Jugar puede ser una experiencia emocionante: elegir un número, esperar un resultado, compartir la ilusión de un sorteo o simplemente disfrutar ese momento de entretenimiento.
Y como ocurre con muchas actividades que disfrutamos, una buena experiencia también necesita equilibrio.
En el Juego Responsable, establecer límites no significa dejar de divertirse. Significa decidir antes de jugar cuánto tiempo y cuánto dinero queremos destinar al entretenimiento, de manera que el juego conserve siempre el lugar que le corresponde.
El primer límite: cuánto quiero gastar
Así como destinamos un presupuesto para salir a comer, ir al cine o disfrutar de cualquier otra actividad de entretenimiento, también podemos definir previamente cuánto dinero queremos destinar al juego. Ese presupuesto debe ser una cantidad que podamos gastar sin afectar nuestros gastos cotidianos, obligaciones, ahorro o necesidades familiares.
Una regla sencilla puede ayudarnos: el dinero destinado al juego debe formar parte del presupuesto de entretenimiento, nunca del dinero necesario para vivir.
Y una vez alcanzado el límite definido, respetarlo es parte de una decisión responsable.
El tiempo también cuenta
No todos los límites tienen que ver con dinero.
El tiempo que dedicamos a una actividad también nos ayuda a reconocer el lugar que ocupa en nuestra vida. Jugar debería convivir de manera equilibrada con el trabajo, la familia, los amigos, el descanso y otras formas de entretenimiento.
Hacer pausas y evitar que el juego se prolongue más de lo previsto son hábitos sencillos que permiten mantener esa perspectiva.
¿Y si no ganamos?
Aquí aparece uno de los límites más importantes.
Cuando jugamos, podemos ganar o podemos perder. El resultado depende del azar y, como vimos en nuestro artículo anterior, una pérdida no aumenta las probabilidades de ganar en la siguiente jugada.
Por eso, aumentar el monto jugado o continuar jugando con el propósito de recuperar lo perdido puede alejarnos de una experiencia saludable.
El límite que establecimos antes de comenzar no debería cambiar por lo que ocurra durante el juego.

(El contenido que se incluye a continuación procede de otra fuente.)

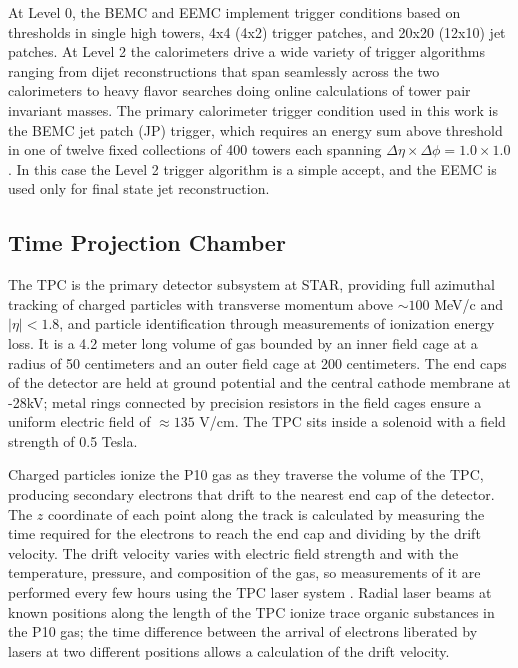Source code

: At Level 0, the BEMC and EEMC implement trigger conditions based on thresholds
in single high towers, 4x4 (4x2) trigger patches, and 20x20 (12x10) jet
patches. At Level 2 the calorimeters drive a wide variety of trigger
algorithms ranging from dijet reconstructions that span seamlessly across the
two calorimeters to heavy flavor searches doing online calculations of tower
pair invariant masses. The primary calorimeter trigger condition used in this
work is the BEMC jet patch (JP) trigger, which requires an energy sum above
threshold in one of twelve fixed collections of 400 towers each spanning
$\Delta \eta \times \Delta \phi = 1.0 \times 1.0$. In this case the Level 2
trigger algorithm is a simple accept, and the EEMC is used only for final
state jet reconstruction.


\subsection{Time Projection Chamber}

The TPC \cite{Anderson:2003ur} is the primary detector subsystem at STAR,
providing full azimuthal tracking of charged particles with transverse
momentum above $\sim 100$ MeV/c and $|\eta| < 1.8$, and particle
identification through measurements of ionization energy loss. It is a 4.2
meter long volume of gas bounded by an inner field cage at a radius of 50
centimeters and an outer field cage at 200 centimeters. The end caps of the
detector are held at ground potential and the central cathode membrane at
-28kV; metal rings connected by precision resistors in the field cages ensure
a uniform electric field of $\approx 135$ V/cm. The TPC sits inside a solenoid
with a field strength of 0.5 Tesla.

Charged particles ionize the P10 gas as they traverse the volume of the TPC,
producing secondary electrons that drift to the nearest end cap of the
detector. The $z$ coordinate of each point along the track is calculated by
measuring the time required for the electrons to reach the end cap and
dividing by the drift velocity. The drift velocity varies with electric field
strength and with the temperature, pressure, and composition of the gas, so
measurements of it are performed every few hours using the TPC laser system
\cite{Abele:2003aa}. Radial laser beams at known positions along the length of
the TPC ionize trace organic substances in the P10 gas; the time difference
between the arrival of electrons liberated by lasers at two different
positions allows a calculation of the drift velocity.

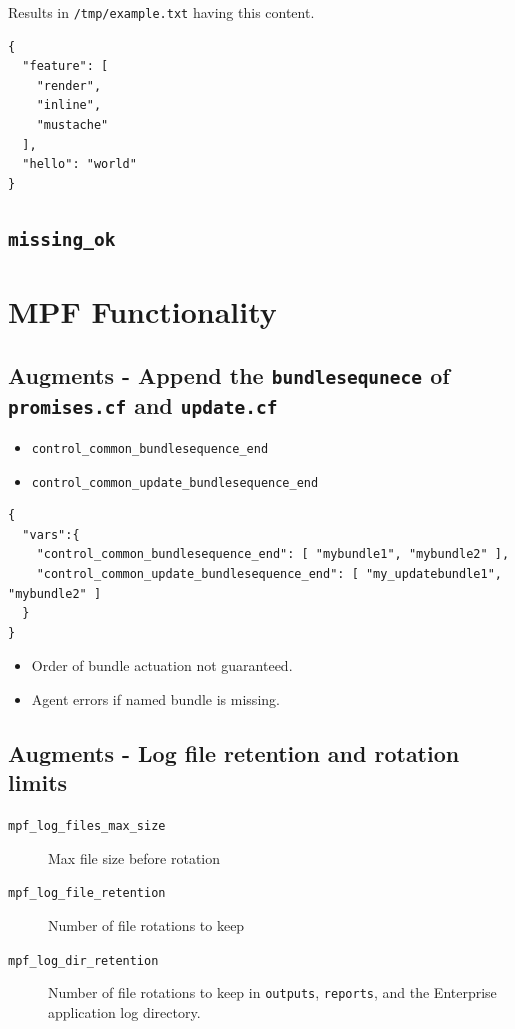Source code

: \documentclass[11pt]{article}
\begin{document}
Results in \texttt{/tmp/example.txt} having this content.

\begin{verbatim}
{
  "feature": [
    "render",
    "inline",
    "mustache"
  ],
  "hello": "world"
}
\end{verbatim}

\subsection*{\texttt{missing\_ok}}
\label{sec:orgaddf09f}
\section*{MPF Functionality}
\label{sec:org9dd1ac8}
\subsection*{Augments - Append the \texttt{bundlesequnece} of \texttt{promises.cf} and \texttt{update.cf}}
\label{sec:orgb7736d7}

\begin{itemize}
\item \texttt{control\_common\_bundlesequence\_end}
\item \texttt{control\_common\_update\_bundlesequence\_end}
\end{itemize}

\begin{verbatim}
{
  "vars":{
    "control_common_bundlesequence_end": [ "mybundle1", "mybundle2" ],
    "control_common_update_bundlesequence_end": [ "my_updatebundle1", "mybundle2" ]
  }
}
\end{verbatim}

\begin{itemize}
\item Order of bundle actuation not guaranteed.
\item Agent errors if named bundle is missing.
\end{itemize}

\subsection*{Augments - Log file retention and rotation limits}
\label{sec:org0bafe46}

\begin{description}
\item[{\texttt{mpf\_log\_files\_max\_size}}] Max file size before rotation
\item[{\texttt{mpf\_log\_file\_retention}}] Number of file rotations to keep
\item[{\texttt{mpf\_log\_dir\_retention}}] Number of file rotations to keep in \texttt{outputs},
\texttt{reports}, and the Enterprise application log directory.
\end{description}
\end{document}
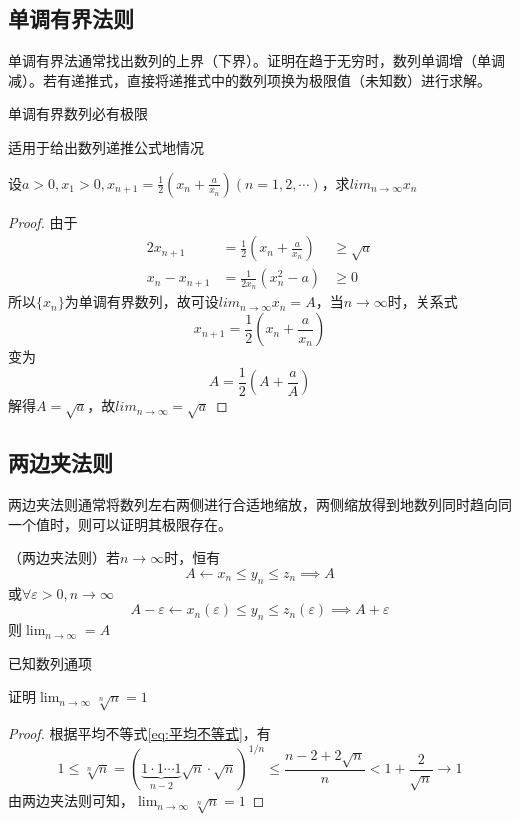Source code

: \pagebreak
\subsection{单调有界法则}
单调有界法通常找出数列的上界（下界）。证明在趋于无穷时，数列单调增（单调减）。若有递推式，直接将递推式中的数列项换为极限值（未知数）进行求解。
\begin{theorem}
    \label{th:单调有界法则}
    单调有界数列必有极限
\end{theorem}
\begin{situation}
    适用于给出数列递推公式地情况
\end{situation}
\begin{example}
    设$a>0, x_1 > 0, x_{n+1} = \frac{1}{2}(x_n+\frac{a}{x_n}) (n=1,2,\cdots)$，求$lim_{n\to\infty}x_n$
\end{example}
\begin{proof}
    由于
    \begin{alignat*}{2}
        x_{n+1}         & = \frac{1}{2}(x_n+\frac{a}{x_n}) & \geq  \sqrt{a} \\
        x_{n} - x_{n+1} & = \frac{1}{2x_n}(x_n^2-a)        & \geq  0
    \end{alignat*}
    所以$\{x_n\}$为单调有界数列，故可设$lim_{n\to\infty} x_n = A$，当$n\to\infty$时，关系式
    \[ x_{n+1} = \frac{1}{2}(x_n+\frac{a}{x_n}) \]
    变为
    \[ A = \frac{1}{2}(A+\frac{a}{A}) \]
    解得$A=\sqrt{a}$，故$lim_{n\to\infty}=\sqrt{a}$
\end{proof}

\subsection{两边夹法则}
两边夹法则通常将数列左右两侧进行合适地缩放，两侧缩放得到地数列同时趋向同一个值时，则可以证明其极限存在。
\begin{theorem}
    \label{th:两边夹法则}
    （两边夹法则）若$n\to\infty$时，恒有
    \[ A \leftarrow x_n \leq y_n \leq z_n \implies A \]
    或$\forall \varepsilon > 0, n\to\infty$
    \[ A -\varepsilon \leftarrow x_n(\varepsilon) \leq y_n \leq z_n(\varepsilon) \implies A + \varepsilon \]
    则$\lim_{n \to\infty}=A$
\end{theorem}
\begin{situation}
    已知数列通项
\end{situation}
\begin{example}
    证明$\lim_{n\to\infty}\sqrt[n]{n} = 1$
\end{example}
\begin{proof}
    根据平均不等式\ref{eq:平均不等式}，有
    \[ 1 \leq \sqrt[n]{n} = (\underbrace{1\cdot 1\cdots 1}_{n-2}\sqrt{n}\cdot\sqrt{n})^{1/n}\leq \frac{n-2+2\sqrt{n}}{n} < 1+\frac{2}{\sqrt{n}} \to 1 \]
    由两边夹法则可知，$\lim_{n\to\infty}\sqrt[n]{n} = 1$
\end{proof}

Cuatro preguntas antes de jugar
- ¿Cuánto dinero voy a destinar al juego?
- ¿Cuánto tiempo quiero dedicarle?
- ¿Estoy jugando por entretenimiento?
- ¿Podría perder ese dinero sin afectar mis gastos u obligaciones?
Si tenemos claras esas respuestas antes de empezar, será mucho más sencillo mantener el control durante la experiencia.
En Lotería Nacional promovemos una cultura de Juego Responsable basada en la información, el equilibrio y la toma de decisiones conscientes.
Disfrutar del juego también significa saber cuándo empezar, cuánto destinar y cuándo parar.